The following should work – mind you, I can’t test it since I don’t have Windows (and Windows, Unicode and R simply do not mix):

x = read.csv('graph1.csv', fileEncoding = '', stringsAsFactors = TRUE)

At this point, x is gibberish, since it was read as-is, without parsing the byte data into an encoding.

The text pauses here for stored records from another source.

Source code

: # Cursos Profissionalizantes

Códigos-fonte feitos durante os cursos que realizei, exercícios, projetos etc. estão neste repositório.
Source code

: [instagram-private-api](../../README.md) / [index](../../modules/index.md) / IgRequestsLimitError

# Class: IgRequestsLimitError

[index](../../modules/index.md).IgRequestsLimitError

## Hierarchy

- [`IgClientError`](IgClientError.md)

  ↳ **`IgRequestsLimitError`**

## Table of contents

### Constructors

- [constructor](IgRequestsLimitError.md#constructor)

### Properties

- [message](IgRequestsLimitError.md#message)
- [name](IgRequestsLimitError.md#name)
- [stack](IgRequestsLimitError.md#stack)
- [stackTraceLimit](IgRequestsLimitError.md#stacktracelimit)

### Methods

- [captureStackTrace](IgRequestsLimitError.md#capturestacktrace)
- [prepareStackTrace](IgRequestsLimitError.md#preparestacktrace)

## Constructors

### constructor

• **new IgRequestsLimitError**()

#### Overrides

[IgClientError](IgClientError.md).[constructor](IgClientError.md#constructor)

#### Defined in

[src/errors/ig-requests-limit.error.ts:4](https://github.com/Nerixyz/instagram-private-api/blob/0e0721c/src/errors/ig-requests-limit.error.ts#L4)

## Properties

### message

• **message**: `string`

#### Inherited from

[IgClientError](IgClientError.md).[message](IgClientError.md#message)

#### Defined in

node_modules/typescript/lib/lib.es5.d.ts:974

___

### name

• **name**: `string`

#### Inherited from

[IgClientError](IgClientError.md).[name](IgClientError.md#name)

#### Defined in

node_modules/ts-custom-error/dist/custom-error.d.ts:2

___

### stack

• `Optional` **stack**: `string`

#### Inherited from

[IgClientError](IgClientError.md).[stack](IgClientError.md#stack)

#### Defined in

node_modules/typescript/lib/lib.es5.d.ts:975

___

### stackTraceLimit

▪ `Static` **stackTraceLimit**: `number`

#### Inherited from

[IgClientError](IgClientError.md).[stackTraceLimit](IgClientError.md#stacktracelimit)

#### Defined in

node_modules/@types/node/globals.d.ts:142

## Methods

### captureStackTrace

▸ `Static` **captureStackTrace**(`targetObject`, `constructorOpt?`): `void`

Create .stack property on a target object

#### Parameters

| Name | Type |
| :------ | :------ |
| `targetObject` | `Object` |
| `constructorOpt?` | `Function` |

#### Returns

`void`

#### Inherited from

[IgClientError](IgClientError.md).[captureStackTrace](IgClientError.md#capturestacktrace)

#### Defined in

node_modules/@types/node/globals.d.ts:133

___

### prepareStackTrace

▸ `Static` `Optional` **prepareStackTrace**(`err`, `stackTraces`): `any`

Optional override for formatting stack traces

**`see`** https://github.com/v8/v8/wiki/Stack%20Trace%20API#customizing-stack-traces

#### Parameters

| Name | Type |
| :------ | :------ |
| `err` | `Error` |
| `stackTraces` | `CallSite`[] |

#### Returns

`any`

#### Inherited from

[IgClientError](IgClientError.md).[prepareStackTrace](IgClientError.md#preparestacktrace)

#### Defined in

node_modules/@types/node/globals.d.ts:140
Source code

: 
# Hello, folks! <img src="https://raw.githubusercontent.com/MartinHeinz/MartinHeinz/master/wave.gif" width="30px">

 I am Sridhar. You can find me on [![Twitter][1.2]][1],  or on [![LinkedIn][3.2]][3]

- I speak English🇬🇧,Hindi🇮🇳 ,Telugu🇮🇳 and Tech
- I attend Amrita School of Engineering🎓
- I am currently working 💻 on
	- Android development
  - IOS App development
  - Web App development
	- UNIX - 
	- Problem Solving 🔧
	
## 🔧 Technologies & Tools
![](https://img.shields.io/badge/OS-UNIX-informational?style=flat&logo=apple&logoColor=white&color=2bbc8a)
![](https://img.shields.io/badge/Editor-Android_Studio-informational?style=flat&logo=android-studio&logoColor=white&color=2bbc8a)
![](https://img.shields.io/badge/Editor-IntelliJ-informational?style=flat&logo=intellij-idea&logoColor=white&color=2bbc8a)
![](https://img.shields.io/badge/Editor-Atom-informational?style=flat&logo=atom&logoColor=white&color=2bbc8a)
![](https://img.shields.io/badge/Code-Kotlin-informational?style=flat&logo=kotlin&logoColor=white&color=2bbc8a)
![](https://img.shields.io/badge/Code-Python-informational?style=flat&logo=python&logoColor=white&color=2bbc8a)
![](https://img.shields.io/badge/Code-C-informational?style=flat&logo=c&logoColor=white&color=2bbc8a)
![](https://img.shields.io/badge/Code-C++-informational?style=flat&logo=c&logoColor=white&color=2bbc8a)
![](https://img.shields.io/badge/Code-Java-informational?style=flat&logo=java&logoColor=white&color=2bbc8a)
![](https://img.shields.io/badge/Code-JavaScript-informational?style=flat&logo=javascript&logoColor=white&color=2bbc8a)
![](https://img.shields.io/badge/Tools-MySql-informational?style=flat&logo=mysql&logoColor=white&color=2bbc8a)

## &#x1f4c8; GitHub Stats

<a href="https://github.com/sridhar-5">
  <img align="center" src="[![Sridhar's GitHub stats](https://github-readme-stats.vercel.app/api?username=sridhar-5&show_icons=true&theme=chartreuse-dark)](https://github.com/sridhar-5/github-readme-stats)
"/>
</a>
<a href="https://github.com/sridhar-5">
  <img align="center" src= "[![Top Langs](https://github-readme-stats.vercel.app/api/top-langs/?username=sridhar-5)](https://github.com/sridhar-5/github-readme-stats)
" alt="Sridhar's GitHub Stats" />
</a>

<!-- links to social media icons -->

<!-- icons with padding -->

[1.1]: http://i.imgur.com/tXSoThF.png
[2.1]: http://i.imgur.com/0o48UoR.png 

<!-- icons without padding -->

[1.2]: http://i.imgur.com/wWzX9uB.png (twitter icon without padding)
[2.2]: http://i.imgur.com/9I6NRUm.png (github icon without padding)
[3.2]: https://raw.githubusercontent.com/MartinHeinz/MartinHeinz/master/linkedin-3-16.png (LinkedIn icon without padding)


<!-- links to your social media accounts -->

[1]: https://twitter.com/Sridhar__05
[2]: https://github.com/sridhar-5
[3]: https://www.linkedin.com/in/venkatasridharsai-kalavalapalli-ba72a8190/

We should be able to verify this:

Encoding(x[1, 1])
# [1] "unknown"

Now we tell R to treat it as UTF-8:

x = as.data.frame(lapply(x, iconv, from = 'UTF-8', to = 'UTF-8),
                  stringsAsFactors = FALSE)

These two steps can be compressed into one by using encoding instead of fileEncoding as the argument to read.csv:

x = read.csv('graph1.csv', encoding = 'UTF-8', stringsAsFactors = TRUE)

In either case, roughly the same process takes place.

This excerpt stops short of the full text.